Simple Computation Benchmarks

I know that the EV3 system is not made for CPU intensive work. Nevertheless, this might be interesting for some programs, and I could do this without disturbing the physical setup of my son. My first program was a simple Mandelbrot computation, and part of my motivation to do this was because this turned out to be much slower than I thought it should be.

First of all, the EV3 is not slow. You are likely to see any delay in computations only when you do thousands or more operations in quick succession. The Mandelbrot program fills the screen pixel by pixel, and does up to 10 iterations for each of them, which is why you can actually see the delay in computation. My initial version filled the screen in something like 5 minutes, and I suspected I could do better. It turned out I was right, but the biggest boost came from changing an unsuspected part of the program.

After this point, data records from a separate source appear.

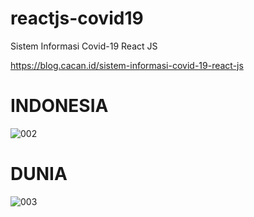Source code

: # reactjs-covid19
Sistem Informasi Covid-19 React JS

https://blog.cacan.id/sistem-informasi-covid-19-react-js

# INDONESIA
![002](https://user-images.githubusercontent.com/51890752/79114364-4e053600-7dad-11ea-86e8-52766f2575d8.jpg)

# DUNIA
![003](https://user-images.githubusercontent.com/51890752/79116195-ff0dcf80-7db1-11ea-8c93-979b8610cee5.jpg)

In order to measure the time the EV3 takes to execute something I enclose this something in a loop with a fixed loop counter. Just before the loop I reset a timer, which I read just after the loop finishes. I run each of these loops three times, calculate the average and display the time on the EV3 display. The inner loop I run five times, with 1000, 3000, 10000, 30000 and 100000 iterations each. I change this by hand in between invocations. Using a variable and another loop over these five cases turned out to change the results too much. The whole program, with an empty inner loop, is shown here.

benchmark setup

One word to measurement errors: While I did an average over three runs for each number, the random errors are still noticeable, I would estimate at least 5 percent. Also, I ran this on an EV3 without motors or sensors connected, as this tends to change the results in a noticeable way. I didn't measure this yet, but three motors and one sensor slowed each computation down by about 10 percent. In addition, I left the USB cable attached to the brick while taking measurements, for convenience. Running the benchmarks without USB connection tended to give about 5 to 10 percent shorter times than the ones noted below.

Empty loop

empty loop
iterationstime (s)
1000 0.064
3000 0.184
10000 0.646
30000 1.928
100000 6.492

I started with the simplest case: an empty loop, mainly to have an idea how expensive the loop itself is. The numbers show a pretty decent linear trend, which should be expected.

Loop interrupt

loop interrupt
iterationstime (s)
1000 0.116
3000 0.314
10000 1.006
30000 2.975
100000 9.971

One simple example of a simple, non-empty loop is a loop with a loop interrupt block inside. This was a block I used in my Mandelbrot implementation and I wondered if this is causing trouble, and indeed, it was. I assumed that what a loop interrupt block is doing would be to either directly go to the end of the specified loop and continue execution there, or alternatively, to treat all blocks inside of the specified loop as no-op (doing nothing) until execution comes to the end of this loop, and then immediately exits. Thus, I expected the times for this construct to be very close to zero, and independent of the specified loop count since it is supposedly aborting the loop within the first iteration. However, as you can see, times increase for higher loop counts. Indeed, what the loop interrupt block seems to be really doing is converting all blocks within the loop to no-ops, but still going through their sequence, and most of all, going through all loop iterations that way. This can also be seen by printing the loop counter after such a loop. I am not sure why the Lego developers did the loop interrupt block this way, but I find this behavior very unexpected and undesirable.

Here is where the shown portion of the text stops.